> Goal of the exercise
Here the job is to copy the data exactly and to exclude every image from it.

▬▬▬▬▬▬▬▬▬▬

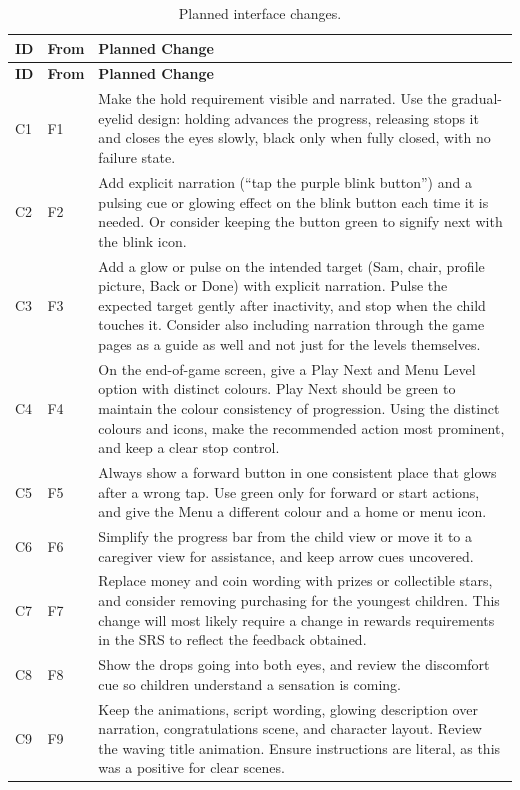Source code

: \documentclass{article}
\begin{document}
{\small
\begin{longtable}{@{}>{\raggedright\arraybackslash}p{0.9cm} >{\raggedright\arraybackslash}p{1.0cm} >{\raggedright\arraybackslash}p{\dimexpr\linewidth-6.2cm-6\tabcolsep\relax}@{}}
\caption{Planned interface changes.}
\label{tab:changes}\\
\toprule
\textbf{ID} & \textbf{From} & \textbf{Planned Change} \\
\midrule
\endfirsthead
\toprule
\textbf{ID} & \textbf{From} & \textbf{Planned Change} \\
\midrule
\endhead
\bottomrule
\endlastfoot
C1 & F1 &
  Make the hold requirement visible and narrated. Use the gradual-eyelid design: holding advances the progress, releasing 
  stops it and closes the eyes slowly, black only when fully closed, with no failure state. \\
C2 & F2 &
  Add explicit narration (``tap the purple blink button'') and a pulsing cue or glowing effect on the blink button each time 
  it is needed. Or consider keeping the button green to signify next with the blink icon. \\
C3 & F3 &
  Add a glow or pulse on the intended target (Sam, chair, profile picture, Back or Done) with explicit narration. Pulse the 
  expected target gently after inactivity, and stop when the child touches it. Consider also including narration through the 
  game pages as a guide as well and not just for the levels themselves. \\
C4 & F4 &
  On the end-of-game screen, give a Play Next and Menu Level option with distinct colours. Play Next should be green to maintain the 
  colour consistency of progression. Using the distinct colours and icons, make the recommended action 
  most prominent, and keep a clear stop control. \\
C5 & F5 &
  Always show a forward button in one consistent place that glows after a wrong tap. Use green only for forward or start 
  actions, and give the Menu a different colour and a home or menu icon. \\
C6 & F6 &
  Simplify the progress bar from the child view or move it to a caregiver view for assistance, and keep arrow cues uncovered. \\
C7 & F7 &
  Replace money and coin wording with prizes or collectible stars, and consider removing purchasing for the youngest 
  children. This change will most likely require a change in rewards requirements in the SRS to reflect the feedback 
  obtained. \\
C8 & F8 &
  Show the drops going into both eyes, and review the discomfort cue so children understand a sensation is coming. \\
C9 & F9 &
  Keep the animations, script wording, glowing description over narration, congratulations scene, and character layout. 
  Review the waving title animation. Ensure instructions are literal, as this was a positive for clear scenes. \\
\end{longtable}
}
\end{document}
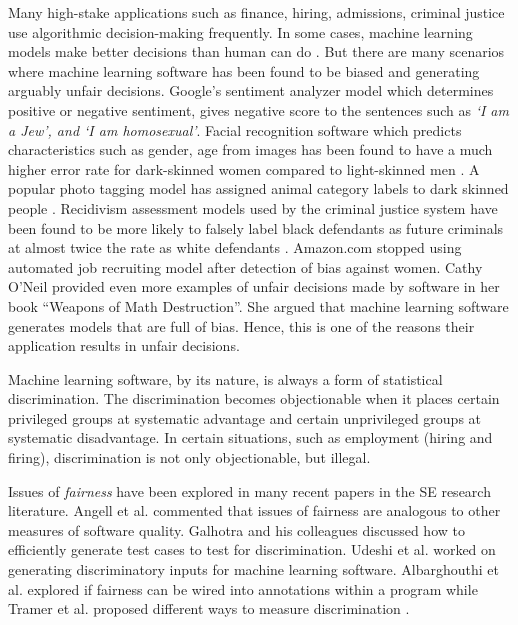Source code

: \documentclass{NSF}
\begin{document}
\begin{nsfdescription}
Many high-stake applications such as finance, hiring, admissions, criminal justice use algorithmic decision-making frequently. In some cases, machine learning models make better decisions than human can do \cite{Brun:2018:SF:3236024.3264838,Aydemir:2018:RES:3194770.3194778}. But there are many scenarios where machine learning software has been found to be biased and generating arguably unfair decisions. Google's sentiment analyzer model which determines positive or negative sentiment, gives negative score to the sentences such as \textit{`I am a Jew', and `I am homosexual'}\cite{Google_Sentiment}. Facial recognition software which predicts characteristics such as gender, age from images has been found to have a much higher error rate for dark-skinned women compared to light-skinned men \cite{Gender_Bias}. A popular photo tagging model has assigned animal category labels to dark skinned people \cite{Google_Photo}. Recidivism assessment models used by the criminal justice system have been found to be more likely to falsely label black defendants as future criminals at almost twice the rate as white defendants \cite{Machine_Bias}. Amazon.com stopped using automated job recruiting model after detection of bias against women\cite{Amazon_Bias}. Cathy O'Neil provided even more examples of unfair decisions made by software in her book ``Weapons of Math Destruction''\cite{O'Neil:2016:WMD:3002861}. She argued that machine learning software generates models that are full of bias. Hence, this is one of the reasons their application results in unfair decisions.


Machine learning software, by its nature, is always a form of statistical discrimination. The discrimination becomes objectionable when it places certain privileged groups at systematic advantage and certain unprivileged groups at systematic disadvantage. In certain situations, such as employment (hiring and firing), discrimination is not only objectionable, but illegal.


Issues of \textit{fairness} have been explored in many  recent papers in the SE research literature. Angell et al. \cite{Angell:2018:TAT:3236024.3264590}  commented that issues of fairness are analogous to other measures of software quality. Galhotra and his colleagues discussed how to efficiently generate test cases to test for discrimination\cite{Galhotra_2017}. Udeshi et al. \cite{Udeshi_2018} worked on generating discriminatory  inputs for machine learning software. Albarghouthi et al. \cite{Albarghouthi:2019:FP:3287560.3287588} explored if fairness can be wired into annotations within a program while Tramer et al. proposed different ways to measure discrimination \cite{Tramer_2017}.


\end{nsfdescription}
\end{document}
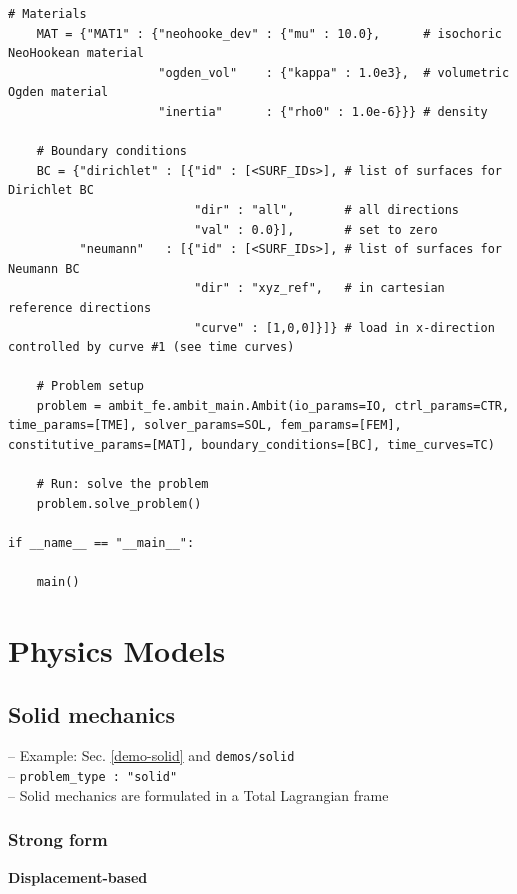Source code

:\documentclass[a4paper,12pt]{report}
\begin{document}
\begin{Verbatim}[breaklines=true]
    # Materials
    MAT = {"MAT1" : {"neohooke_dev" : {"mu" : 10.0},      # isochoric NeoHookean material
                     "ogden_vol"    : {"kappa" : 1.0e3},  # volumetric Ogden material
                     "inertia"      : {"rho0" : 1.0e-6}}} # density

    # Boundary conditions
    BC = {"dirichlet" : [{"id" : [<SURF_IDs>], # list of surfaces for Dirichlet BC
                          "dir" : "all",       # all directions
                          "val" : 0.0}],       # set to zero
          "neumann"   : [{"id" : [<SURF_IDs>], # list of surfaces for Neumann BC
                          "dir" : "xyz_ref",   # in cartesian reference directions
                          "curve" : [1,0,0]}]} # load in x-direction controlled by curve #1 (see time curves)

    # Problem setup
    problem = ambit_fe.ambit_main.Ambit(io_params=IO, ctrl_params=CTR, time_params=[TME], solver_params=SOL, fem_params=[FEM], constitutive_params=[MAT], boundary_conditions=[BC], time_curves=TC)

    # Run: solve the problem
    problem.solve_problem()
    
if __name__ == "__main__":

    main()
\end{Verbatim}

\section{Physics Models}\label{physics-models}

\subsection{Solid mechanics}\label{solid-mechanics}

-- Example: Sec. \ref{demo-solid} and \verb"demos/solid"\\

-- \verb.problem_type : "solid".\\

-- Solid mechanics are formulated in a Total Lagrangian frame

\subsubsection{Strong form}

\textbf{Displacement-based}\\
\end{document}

▬▬▬▬▬▬▬▬▬▬

> Result of this exercise
Source code

: \documentclass{article}
\begin{document}
{\small
\begin{longtable}{@{}>{\raggedright\arraybackslash}p{0.9cm} >{\raggedright\arraybackslash}p{1.0cm} >{\raggedright\arraybackslash}p{\dimexpr\linewidth-6.2cm-6\tabcolsep\relax}@{}}
\caption{Planned interface changes.}
\label{tab:changes}\\
\toprule
\textbf{ID} & \textbf{From} & \textbf{Planned Change} \\
\midrule
\endfirsthead
\toprule
\textbf{ID} & \textbf{From} & \textbf{Planned Change} \\
\midrule
\endhead
\bottomrule
\endlastfoot
C1 & F1 &
  Make the hold requirement visible and narrated. Use the gradual-eyelid design: holding advances the progress, releasing 
  stops it and closes the eyes slowly, black only when fully closed, with no failure state. \\
C2 & F2 &
  Add explicit narration (``tap the purple blink button'') and a pulsing cue or glowing effect on the blink button each time 
  it is needed. Or consider keeping the button green to signify next with the blink icon. \\
C3 & F3 &
  Add a glow or pulse on the intended target (Sam, chair, profile picture, Back or Done) with explicit narration. Pulse the 
  expected target gently after inactivity, and stop when the child touches it. Consider also including narration through the 
  game pages as a guide as well and not just for the levels themselves. \\
C4 & F4 &
  On the end-of-game screen, give a Play Next and Menu Level option with distinct colours. Play Next should be green to maintain the 
  colour consistency of progression. Using the distinct colours and icons, make the recommended action 
  most prominent, and keep a clear stop control. \\
C5 & F5 &
  Always show a forward button in one consistent place that glows after a wrong tap. Use green only for forward or start 
  actions, and give the Menu a different colour and a home or menu icon. \\
C6 & F6 &
  Simplify the progress bar from the child view or move it to a caregiver view for assistance, and keep arrow cues uncovered. \\
C7 & F7 &
  Replace money and coin wording with prizes or collectible stars, and consider removing purchasing for the youngest 
  children. This change will most likely require a change in rewards requirements in the SRS to reflect the feedback 
  obtained. \\
C8 & F8 &
  Show the drops going into both eyes, and review the discomfort cue so children understand a sensation is coming. \\
C9 & F9 &
  Keep the animations, script wording, glowing description over narration, congratulations scene, and character layout. 
  Review the waving title animation. Ensure instructions are literal, as this was a positive for clear scenes. \\
\end{longtable}
}
\end{document}
Source code

: \documentclass{NSF}
\begin{document}
\begin{nsfdescription}
Many high-stake applications such as finance, hiring, admissions, criminal justice use algorithmic decision-making frequently. In some cases, machine learning models make better decisions than human can do \cite{Brun:2018:SF:3236024.3264838,Aydemir:2018:RES:3194770.3194778}. But there are many scenarios where machine learning software has been found to be biased and generating arguably unfair decisions. Google's sentiment analyzer model which determines positive or negative sentiment, gives negative score to the sentences such as \textit{`I am a Jew', and `I am homosexual'}\cite{Google_Sentiment}. Facial recognition software which predicts characteristics such as gender, age from images has been found to have a much higher error rate for dark-skinned women compared to light-skinned men \cite{Gender_Bias}. A popular photo tagging model has assigned animal category labels to dark skinned people \cite{Google_Photo}. Recidivism assessment models used by the criminal justice system have been found to be more likely to falsely label black defendants as future criminals at almost twice the rate as white defendants \cite{Machine_Bias}. Amazon.com stopped using automated job recruiting model after detection of bias against women\cite{Amazon_Bias}. Cathy O'Neil provided even more examples of unfair decisions made by software in her book ``Weapons of Math Destruction''\cite{O'Neil:2016:WMD:3002861}. She argued that machine learning software generates models that are full of bias. Hence, this is one of the reasons their application results in unfair decisions.


Machine learning software, by its nature, is always a form of statistical discrimination. The discrimination becomes objectionable when it places certain privileged groups at systematic advantage and certain unprivileged groups at systematic disadvantage. In certain situations, such as employment (hiring and firing), discrimination is not only objectionable, but illegal.


Issues of \textit{fairness} have been explored in many  recent papers in the SE research literature. Angell et al. \cite{Angell:2018:TAT:3236024.3264590}  commented that issues of fairness are analogous to other measures of software quality. Galhotra and his colleagues discussed how to efficiently generate test cases to test for discrimination\cite{Galhotra_2017}. Udeshi et al. \cite{Udeshi_2018} worked on generating discriminatory  inputs for machine learning software. Albarghouthi et al. \cite{Albarghouthi:2019:FP:3287560.3287588} explored if fairness can be wired into annotations within a program while Tramer et al. proposed different ways to measure discrimination \cite{Tramer_2017}.


\end{nsfdescription}
\end{document}
Source code

:\documentclass[a4paper,12pt]{report}
\begin{document}
\begin{Verbatim}[breaklines=true]
    # Materials
    MAT = {"MAT1" : {"neohooke_dev" : {"mu" : 10.0},      # isochoric NeoHookean material
                     "ogden_vol"    : {"kappa" : 1.0e3},  # volumetric Ogden material
                     "inertia"      : {"rho0" : 1.0e-6}}} # density

    # Boundary conditions
    BC = {"dirichlet" : [{"id" : [<SURF_IDs>], # list of surfaces for Dirichlet BC
                          "dir" : "all",       # all directions
                          "val" : 0.0}],       # set to zero
          "neumann"   : [{"id" : [<SURF_IDs>], # list of surfaces for Neumann BC
                          "dir" : "xyz_ref",   # in cartesian reference directions
                          "curve" : [1,0,0]}]} # load in x-direction controlled by curve #1 (see time curves)

    # Problem setup
    problem = ambit_fe.ambit_main.Ambit(io_params=IO, ctrl_params=CTR, time_params=[TME], solver_params=SOL, fem_params=[FEM], constitutive_params=[MAT], boundary_conditions=[BC], time_curves=TC)

    # Run: solve the problem
    problem.solve_problem()
    
if __name__ == "__main__":

    main()
\end{Verbatim}

\section{Physics Models}\label{physics-models}

\subsection{Solid mechanics}\label{solid-mechanics}

-- Example: Sec. \ref{demo-solid} and \verb"demos/solid"\\

-- \verb.problem_type : "solid".\\

-- Solid mechanics are formulated in a Total Lagrangian frame

\subsubsection{Strong form}

\textbf{Displacement-based}\\
\end{document}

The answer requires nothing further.